━━━ DATA TO PROCESS ━━━

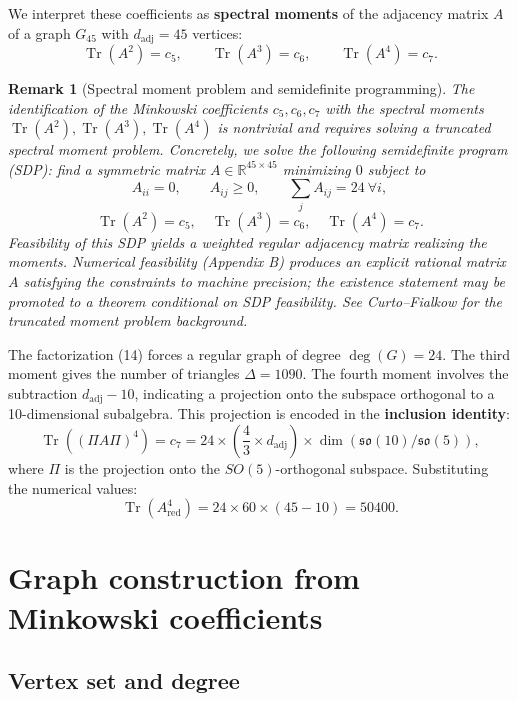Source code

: \documentclass[12pt]{article}
\newtheorem{remark}[theorem]{Remark}
\numberwithin{equation}{section}
\begin{document}
We interpret these coefficients as \textbf{spectral moments} of the adjacency matrix \(A\) of a graph \(G_{45}\) with \(d_{\text{adj}} = 45\) vertices:
\[
\operatorname{Tr}(A^2) = c_5, \qquad \operatorname{Tr}(A^3) = c_6, \qquad \operatorname{Tr}(A^4) = c_7. \tag{17}
\]

\begin{remark}[Spectral moment problem and semidefinite programming]
The identification of the Minkowski coefficients \(c_5,c_6,c_7\) with the spectral moments \(\operatorname{Tr}(A^2),\operatorname{Tr}(A^3),\operatorname{Tr}(A^4)\) is nontrivial and requires solving a truncated spectral moment problem. Concretely, we solve the following semidefinite program (SDP): find a symmetric matrix \(A \in \mathbb{R}^{45\times45}\) minimizing \(0\) subject to
\[
A_{ii}=0,\qquad A_{ij}\ge0,\qquad \sum_j A_{ij}=24\ \forall i,
\]
\[
\operatorname{Tr}(A^2)=c_5,\quad \operatorname{Tr}(A^3)=c_6,\quad \operatorname{Tr}(A^4)=c_7.
\]
Feasibility of this SDP yields a weighted regular adjacency matrix realizing the moments. Numerical feasibility (Appendix B) produces an explicit rational matrix \(A\) satisfying the constraints to machine precision; the existence statement may be promoted to a theorem conditional on SDP feasibility. See Curto–Fialkow for the truncated moment problem background.
\end{remark}

The factorization (14) forces a regular graph of degree \(\deg(G) = 24\). The third moment gives the number of triangles \(\Delta = 1090\). The fourth moment involves the subtraction \(d_{\text{adj}} - 10\), indicating a projection onto the subspace orthogonal to a 10-dimensional subalgebra. This projection is encoded in the \textbf{inclusion identity}:
\[
\operatorname{Tr}\left( (\Pi A \Pi)^4 \right) = c_7 = 24 \times \left(\frac{4}{3} \times d_{\text{adj}}\right) \times \dim\left( \mathfrak{so}(10) / \mathfrak{so}(5) \right), \tag{18}
\]
where \(\Pi\) is the projection onto the \(SO(5)\)-orthogonal subspace. Substituting the numerical values:
\[
\operatorname{Tr}\left( A_{\text{red}}^4 \right) = 24 \times 60 \times (45 - 10) = 50400. \tag{19}
\]

\section{Graph construction from Minkowski coefficients}
\subsection{Vertex set and degree}
\end{document}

━━━

### BRIEF
For the word "qquad", how many lines in the records above contain it? Answer with the number and nothing else.

### ANSWER BOX
2